Successful companies are driven by engaged employees who are instrumental in that success. A large company that is able to make an individual employee feel vital and purposeful within a team of thousands will be a purpose-driven organization and can forge ahead with a united mission.
That’s why one of the most transformational skills leaders can practice is to align their actions and decisions to the support of purpose.
The Importance of Purpose in Business
Aligning a sense of purpose between a company’s leaders and its employees is easier said than done. Many teams work in a state of confusion or ignorance about their company’s overarching goals. In fact, according to a study by Strategy&, only 28% of workers feel connected to a sense of purpose in their workplace. This seems to lead to more serious problems — less than half of respondents felt at least “somewhat” motivated about their work.
When purpose is missing, so is engagement and motivation.
Conversely, purpose has a galvanizing effect on all team members when it’s lifted up and prioritized at the executive level, and simply being exposed to a clear sense of purpose can be transformative. Consider this study on fundraising volunteers: Wharton School professor Adam Grant found that when a scholarship recipient visited the office and told their personal story — thus connecting volunteers to a sense of purpose — the volunteers became more invested and more successful at their job, securing nearly 400% more funding than average.
Yet even when purpose is clearly expressed at the outset of a company’s journey, that vision can quickly be lost in the mania and minutiae of business. That’s why leadership needs to change and evolve over time, protecting its purpose from becoming damaged or confused. Although forward planning is often critical in business, a more important survival skill for purposeful leaders is to be able to adapt the plan as the wind inevitably changes.
How to Develop a Purpose-Driven Organization
What does a purpose-driven company look like, and how can leaders help create one? Here are three starting points that will empower you to connect your team members to their sense of purpose — before they start drifting away:
1. Place purpose on a pedestal.
To see a lift in purposefulness in your company, you need to actively prioritize it. For leaders, that means noticing where purpose thrives and where it withers. If there are too many purpose statements floating around, a leader should be able to step in and reunite team members under one common mission.
Leaders can regularly reinforce purpose by working and talking in a way that acknowledges it. At science and technology firm Danaher, executives get together regularly to model solutions for each other before sharing with the team. This way, they ensure they lift up purpose from the top.
2. Get inspired by purpose.
If you want the members of your team to feel connected to your company’s purpose, make it part of their daily motivation. There are many points of inspiration in business, but some can become distractions (such as beating competitors). Purpose can become lost because leaders don’t really know how to celebrate it.

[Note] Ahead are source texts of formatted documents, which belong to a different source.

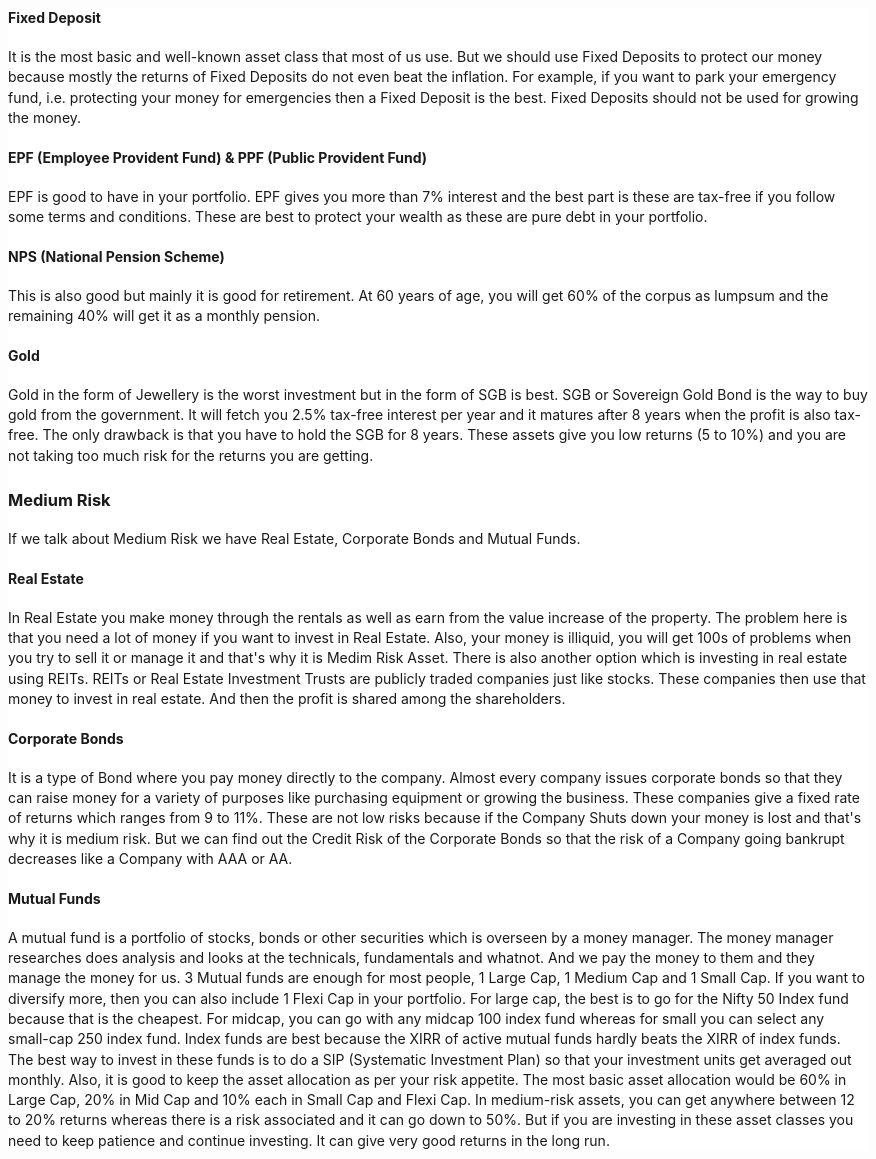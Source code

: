 #### Fixed Deposit

It is the most basic and well-known asset class that most of us use. But we should use Fixed Deposits to protect our money because mostly the returns of Fixed Deposits do not even beat the inflation. For example, if you want to park your emergency fund, i.e. protecting your money for emergencies then a Fixed Deposit is the best. Fixed Deposits should not be used for growing the money.

#### EPF (Employee Provident Fund) & PPF (Public Provident Fund)
EPF is good to have in your portfolio. EPF gives you more than 7% interest and the best part is these are tax-free if you follow some terms and conditions. These are best to protect your wealth as these are pure debt in your portfolio.

#### NPS (National Pension Scheme)
This is also good but mainly it is good for retirement. At 60 years of age, you will get 60% of the corpus as lumpsum and the remaining 40% will get it as a monthly pension.

#### Gold
Gold in the form of Jewellery is the worst investment but in the form of SGB is best. SGB or Sovereign Gold Bond is the way to buy gold from the government. It will fetch you 2.5% tax-free interest per year and it matures after 8 years when the profit is also tax-free. The only drawback is that you have to hold the SGB for 8 years.
These assets give you low returns (5 to 10%) and you are not taking too much risk for the returns you are getting.

### Medium Risk

If we talk about Medium Risk we have Real Estate, Corporate Bonds and Mutual Funds.

#### Real Estate

In Real Estate you make money through the rentals as well as earn from the value increase of the property. The problem here is that you need a lot of money if you want to invest in Real Estate. Also, your money is illiquid, you will get 100s of problems when you try to sell it or manage it and that's why it is Medim Risk Asset.
There is also another option which is investing in real estate using REITs. REITs or Real Estate Investment Trusts are publicly traded companies just like stocks. These companies then use that money to invest in real estate. And then the profit is shared among the shareholders.

#### Corporate Bonds

It is a type of Bond where you pay money directly to the company. Almost every company issues corporate bonds so that they can raise money for a variety of purposes like purchasing equipment or growing the business. These companies give a fixed rate of returns which ranges from 9 to 11%. These are not low risks because if the Company Shuts down your money is lost and that's why it is medium risk. But we can find out the Credit Risk of the Corporate Bonds so that the risk of a Company going bankrupt decreases like a Company with AAA or AA.

#### Mutual Funds

A mutual fund is a portfolio of stocks, bonds or other securities which is overseen by a money manager. The money manager researches does analysis and looks at the technicals, fundamentals and whatnot. And we pay the money to them and they manage the money for us. 
3 Mutual funds are enough for most people, 1 Large Cap, 1 Medium Cap and 1 Small Cap. If you want to diversify more, then you can also include 1 Flexi Cap in your portfolio. For large cap, the best is to go for the Nifty 50 Index fund because that is the cheapest. For midcap, you can go with any midcap 100 index fund whereas for small you can select any small-cap 250 index fund. Index funds are best because the XIRR of active mutual funds hardly beats the XIRR of index funds. 
The best way to invest in these funds is to do a SIP (Systematic Investment Plan) so that your investment units get averaged out monthly. Also, it is good to keep the asset allocation as per your risk appetite. The most basic asset allocation would be 60% in Large Cap, 20% in Mid Cap and 10% each in Small Cap and Flexi Cap.
In medium-risk assets, you can get anywhere between 12 to 20% returns whereas there is a risk associated and it can go down to 50%. But if you are investing in these asset classes you need to keep patience and continue investing. It can give very good returns in the long run.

A crucial part of effective change leadership is to inspire people to achieve a purpose. It means painting a picture of their impact at team meetings, rewarding team members for purpose-aligned actions, and checking people when they make decisions that seem counter to your organization’s purpose.

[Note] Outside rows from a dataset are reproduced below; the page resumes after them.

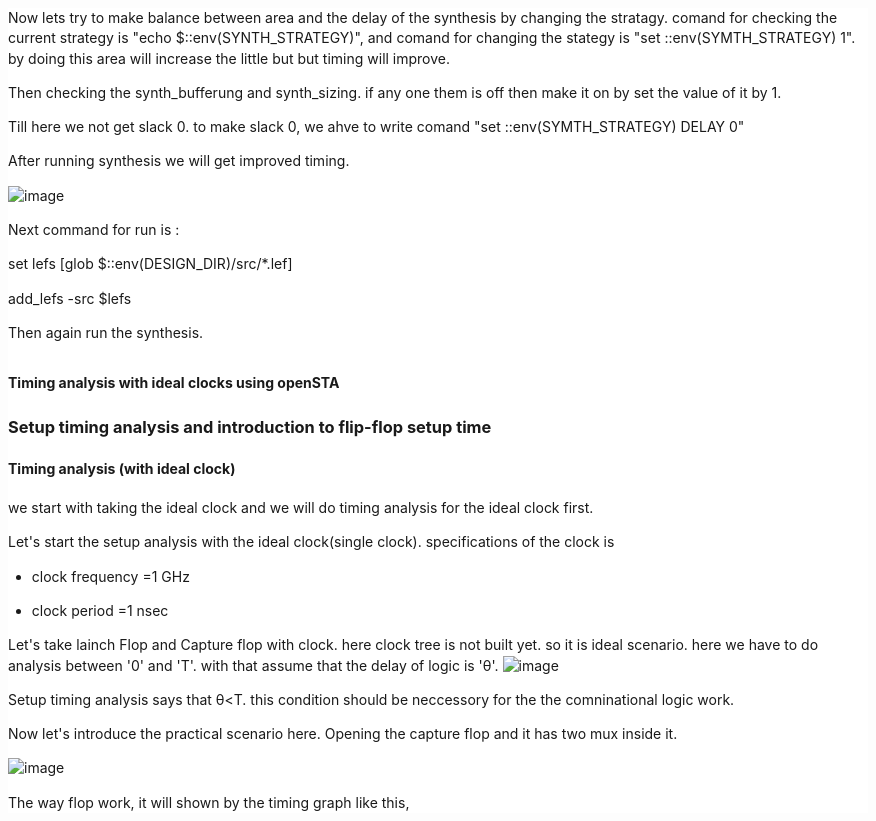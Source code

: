 Now lets try to make balance between area and the delay of the synthesis by changing the stratagy. comand for checking the current strategy is "echo $::env(SYNTH_STRATEGY)", and comand for changing the stategy is "set ::env(SYMTH_STRATEGY) 1". by doing this area will increase the little but but timing will improve.

Then checking the synth_bufferung and synth_sizing. if any one them is off then make it on by set the value of it by 1. 
	
Till here we not get slack 0. to make slack 0, we ahve to write comand "set ::env(SYMTH_STRATEGY) DELAY 0"

After running synthesis we will get improved timing.

<img width="982" alt="image" src="https://user-images.githubusercontent.com/123488595/215346651-5570c020-0f7a-422f-b893-0607e6ae2cb1.png">
	
Next command for run is :
	
set lefs [glob $::env(DESIGN_DIR)/src/*.lef]

add_lefs -src $lefs

Then again run the synthesis.
	

## <h4 id="header-4_2">Timing analysis with ideal clocks using openSTA</h4>
### Setup timing analysis and introduction to flip-flop setup time
#### Timing analysis (with ideal clock)
we start with taking the ideal clock and we will do timing analysis for the ideal clock first.

Let's start the setup analysis with the ideal clock(single clock).
specifications of the clock is
<ul>
	<li><a>clock frequency =1 GHz</a></li>
	</ul>
<ul>
	<li><a>clock period =1 nsec</a></li>
	</ul>
Let's take lainch Flop and Capture flop with clock. here clock tree is not built yet. so it is ideal scenario. here we have to do analysis between '0' and 'T'. with that assume that the delay of logic is 'θ'.

<img width="350" alt="image" src="https://user-images.githubusercontent.com/123488595/215295611-3da466f1-bca4-4917-8303-8e82b0d9dd3f.png">

Setup timing analysis says that θ<T. this condition should be neccessory for the the comninational logic work. 
				     
Now let's introduce the practical scenario here. Opening the capture flop and it has two mux inside it.

<img width="125" alt="image" src="https://user-images.githubusercontent.com/123488595/215295701-4ffad35f-5931-4314-8f22-a369bb6db045.png">

The way flop work, it will shown by the timing graph like this,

3. Create a purpose-driven community.
Fulfilling your company’s purpose really depends on people. If you haven’t hired people who understand your purpose, you’re fighting a losing culture battle. And if you haven’t developed a culture where people know and appreciate what purpose means, they will struggle to be inspired by purpose and use it as a motivating factor in their work.
As a leader, it’s your job to nurture connections between people that will grow into a community. Create systems of communication and collaboration that foster close connections; purpose will flow through these channels and grow stronger as it’s shared.
Creating a purpose-driven organization is not solely a leader’s job, but employees look to you to uncover what’s important. Cultivating connectedness with a common purpose is arguably the most powerful task you’ll undertake in your professional career.